Consumer Groups and Assignment Strategies
A consumer group is a grouping of one or more consumers, working together, in order to process data for a topic. By default, Kafka will divide the partitions of a topic among the consumers in a group. If you have a topic with 4 partitions, and a consumer group with 4 consumers, each consumer will read messages from a single partition, ensuring that data across the partitions is processed in parallel.
The data inside the partitions themselves will be ordered, however, there is no guarantee that the messages will be consumed in any given order when using multiple partitions.
In Kafka, the broker acts as a group coordinator. If a consumer dies, the broker will detect this, and trigger a consumer rebalance, reassigning the partition to the remaining consumers in the group.
When creating a consumer, the rebalance can be configured through the use of a specific assignment strategy. Assignment strategies are methods in which the partitions are divided between the consumers, with different strategies leading to more efficient reassignments of consumers.
- Round Robin Assignor: assigns a partition to a consumer one by one. This is not very efficient as each partition will be reassigned.
- Sticky Assignor: When a rebalance takes place, it will attempt to changes as little as possible, moving only the partitions from the dead consumer. This is a more efficient approach.
- Static Assignment: Gives consumers an ID. If after 5 minutes, the consumer comes back on, use ID to reassign their assignments.
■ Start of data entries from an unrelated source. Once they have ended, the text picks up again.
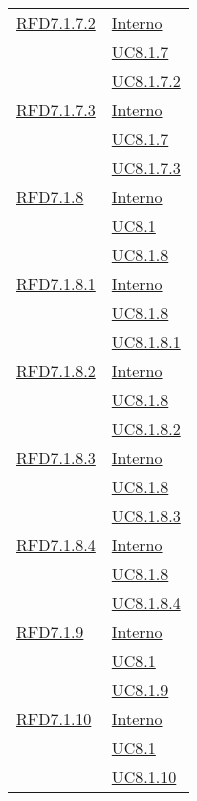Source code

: \begin{longtable}{|>{\centering}m{5cm}|m{5cm}<{\centering}|}
\hyperlink{RFD7.1.7.2}{RFD7.1.7.2} & \hyperlink{Interno}{Interno}\\
& \hyperref[UC8.1.7]{UC8.1.7}\\
& \hyperref[UC8.1.7.2]{UC8.1.7.2}\\ \hline

\hyperlink{RFD7.1.7.3}{RFD7.1.7.3} & \hyperlink{Interno}{Interno}\\
& \hyperref[UC8.1.7]{UC8.1.7}\\
& \hyperref[UC8.1.7.3]{UC8.1.7.3}\\ \hline

\hyperlink{RFD7.1.8}{RFD7.1.8} & \hyperlink{Interno}{Interno}\\
& \hyperref[UC8.1]{UC8.1}\\
& \hyperref[UC8.1.8]{UC8.1.8}\\ \hline

\hyperlink{RFD7.1.8.1}{RFD7.1.8.1} & \hyperlink{Interno}{Interno}\\
& \hyperref[UC8.1.8]{UC8.1.8}\\
& \hyperref[UC8.1.8.1]{UC8.1.8.1}\\ \hline

\hyperlink{RFD7.1.8.2}{RFD7.1.8.2} & \hyperlink{Interno}{Interno}\\
& \hyperref[UC8.1.8]{UC8.1.8}\\
& \hyperref[UC8.1.8.2]{UC8.1.8.2}\\ \hline

\hyperlink{RFD7.1.8.3}{RFD7.1.8.3} & \hyperlink{Interno}{Interno}\\
& \hyperref[UC8.1.8]{UC8.1.8}\\
& \hyperref[UC8.1.8.3]{UC8.1.8.3}\\ \hline

\hyperlink{RFD7.1.8.4}{RFD7.1.8.4} & \hyperlink{Interno}{Interno}\\
& \hyperref[UC8.1.8]{UC8.1.8}\\
& \hyperref[UC8.1.8.4]{UC8.1.8.4}\\ \hline

\hyperlink{RFD7.1.9}{RFD7.1.9} & \hyperlink{Interno}{Interno}\\
& \hyperref[UC8.1]{UC8.1}\\
& \hyperref[UC8.1.9]{UC8.1.9}\\ \hline

\hyperlink{RFD7.1.10}{RFD7.1.10} & \hyperlink{Interno}{Interno}\\
& \hyperref[UC8.1]{UC8.1}\\
& \hyperref[UC8.1.10]{UC8.1.10}\\ \hline


\end{longtable}
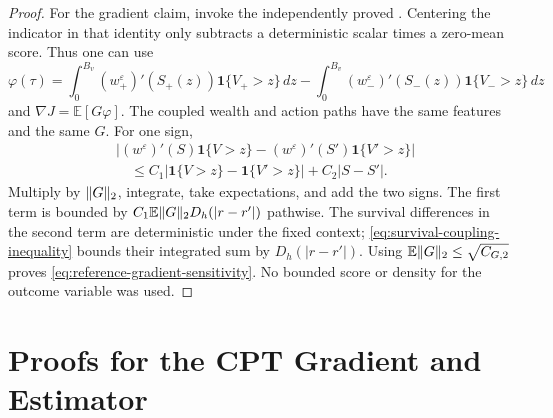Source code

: \documentclass[11pt]{article}
\newcommand{\E}{\mathbb E}
\newcommand{\1}{\mathbf 1}
\DeclarePairedDelimiter{\norm}{\lVert}{\rVert}
\newcommand{\eps}{\varepsilon}
\begin{document}
\begin{proof}
For the gradient claim, invoke the independently proved . Centering the indicator in that identity only subtracts a deterministic scalar times a zero-mean score. Thus one can use
\[
 \varphi(\tau)=\int_0^{B_v}(w_+^\eps)'(S_+(z))\1\{V_+>z\}\,dz
 -\int_0^{B_v}(w_-^\eps)'(S_-(z))\1\{V_->z\}\,dz
\]
and $\nabla J=\E[G\varphi]$. The coupled wealth and action paths have the same features and the same $G$. For one sign,
\begin{align*}
 &|(w^\eps)'(S)\1\{V>z\}-(w^\eps)'(S')\1\{V'>z\}|\\
 &\hspace{1em}\le C_1|\1\{V>z\}-\1\{V'>z\}|+C_2|S-S'|.
\end{align*}
Multiply by $\norm{G}_2$, integrate, take expectations, and add the two signs. The first term is bounded by $C_1\E\norm{G}_2 D_h(|r-r'|)$ pathwise. The survival differences in the second term are deterministic under the fixed context; \eqref{eq:survival-coupling-inequality} bounds their integrated sum by $D_h(|r-r'|)$. Using $\E\norm{G}_2\le\sqrt{C_{G,2}}$ proves \eqref{eq:reference-gradient-sensitivity}. No bounded score or density for the outcome variable was used.
\end{proof}

\section{Proofs for the CPT Gradient and Estimator}\label{app:estimator-proofs}
\end{document}
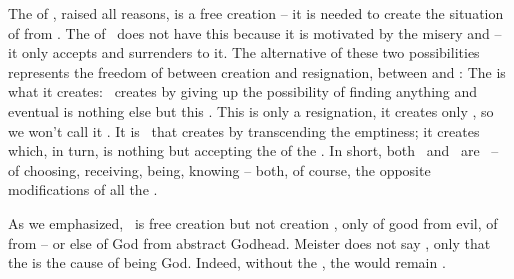 The  of \yes, raised  all 
reasons, is a free creation -- it is needed to create the situation
of  from .
The  of \No\ does not
have this  because it is motivated by the  misery and
 -- it only accepts and surrenders to it. The alternative of
these two possibilities 
represents the  freedom of  between creation and
resignation, between  and :
The  is what it creates:
\No\ creates  by giving up
the possibility of finding anything and eventual  is
nothing else but this \No. This is only a resignation, it creates only
, so we won't call it . It is  \Yes\ that
creates by transcending the emptiness; it creates  
which, in turn, is nothing but accepting the  of the .
 In short, both \Yes\ and \No\ are \nexuss\ -- of 
choosing, receiving, being, knowing -- both, of course,  the opposite
  modifications of all the . 

\label{pa:GodneedsMe}
As we emphasized, \Yes\ is free creation but not creation , only
of good from evil, of 
 from  -- or else of  God from abstract
Godhead.   Meister does 
not say , only that the  is the cause of
 being God. Indeed, without the , the
 would remain .

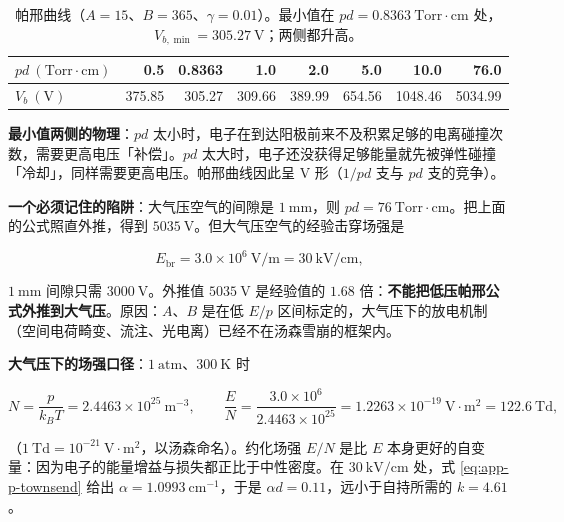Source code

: \begin{table}[htbp]
  \centering
  \small
  \caption{帕邢曲线（$A=15$、$B=365$、$\gamma=0.01$）。最小值在 $pd=0.8363\ \mathrm{Torr\cdot cm}$ 处，$V_{b,\min}=305.27\ \mathrm{V}$；两侧都升高。}
  \label{tab:app-p-paschen}
  \begin{tabular}{@{}lrrrrrrr@{}}
    \toprule
    $pd\ (\mathrm{Torr\cdot cm})$ & 0.5 & 0.8363 & 1.0 & 2.0 & 5.0 & 10.0 & 76.0 \\
    \midrule
    $V_b\ (\mathrm{V})$ & 375.85 & 305.27 & 309.66 & 389.99 & 654.56 & 1048.46 & 5034.99 \\
    \bottomrule
  \end{tabular}
\end{table}

\textbf{最小值两侧的物理}：$pd$ 太小时，电子在到达阳极前来不及积累足够的电离碰撞次数，需要更高电压「补偿」。$pd$ 太大时，电子还没获得足够能量就先被弹性碰撞「冷却」，同样需要更高电压。帕邢曲线因此呈 V 形（$1/pd$ 支与 $pd$ 支的竞争）。

\textbf{一个必须记住的陷阱}：大气压空气的间隙是 $1\ \mathrm{mm}$，则 $pd = 76\ \mathrm{Torr\cdot cm}$。把上面的公式照直外推，得到 $5035\ \mathrm{V}$。但大气压空气的经验击穿场强是

\begin{equation}
  E_{\mathrm{br}} = 3.0\times10^{6}\ \mathrm{V/m} = 30\ \mathrm{kV/cm},
  \label{eq:app-p-empirical}
\end{equation}

$1\ \mathrm{mm}$ 间隙只需 $3000\ \mathrm{V}$。外推值 $5035\ \mathrm{V}$ 是经验值的 $1.68$ 倍：\textbf{不能把低压帕邢公式外推到大气压}。原因：$A$、$B$ 是在低 $E/p$ 区间标定的，大气压下的放电机制（空间电荷畸变、流注、光电离）已经不在汤森雪崩的框架内。

\textbf{大气压下的场强口径}：$1\ \mathrm{atm}$、$300\ \mathrm{K}$ 时

\begin{equation}
  N = \frac{p}{k_BT} = 2.4463\times10^{25}\ \mathrm{m}^{-3},
  \qquad
  \frac{E}{N} = \frac{3.0\times10^{6}}{2.4463\times10^{25}} = 1.2263\times10^{-19}\ \mathrm{V\cdot m^2} = 122.6\ \mathrm{Td},
  \label{eq:app-p-reducedfield}
\end{equation}

（$1\ \mathrm{Td} = 10^{-21}\ \mathrm{V\cdot m^2}$，以汤森命名）。约化场强 $E/N$ 是比 $E$ 本身更好的自变量：因为电子的能量增益与损失都正比于中性密度。在 $30\ \mathrm{kV/cm}$ 处，式 \eqref{eq:app-p-townsend} 给出 $\alpha = 1.0993\ \mathrm{cm^{-1}}$，于是 $\alpha d = 0.11$，远小于自持所需的 $k = 4.61$。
Need to have assigned an identity for consumers, as well as increased session timeout.
- Cooperative Sticky Assignor: An improvement on the Sticky Assignor, that allows consumers to keep processing their data during a rebalance, minimizing any processing downtime, before redistributing those partitions.
Offsets: Bookmarking your progress
So how does a consumer know which messages it has already read? Each message in a partition, has a unique, sequential identifier, called an offset.
An offset is essentially a position within the partition, that determines which message is to be consumed next, acting as a bookmark for the partition.
By default, Kafka stores these offsets in an internal topic called __consumer_offset
, this being the most common and recommended approach, as it's managed by Kafka itself.
Putting It All Together
From producers ensuring data reliability, to consumer groups processing the messages in parallel, Kafka's architecture provides a powerful framework for building real-time data applications. Alongside these, the core concepts of topics, partitions, and offsets, build the foundations of a scalable, resilient and fast system.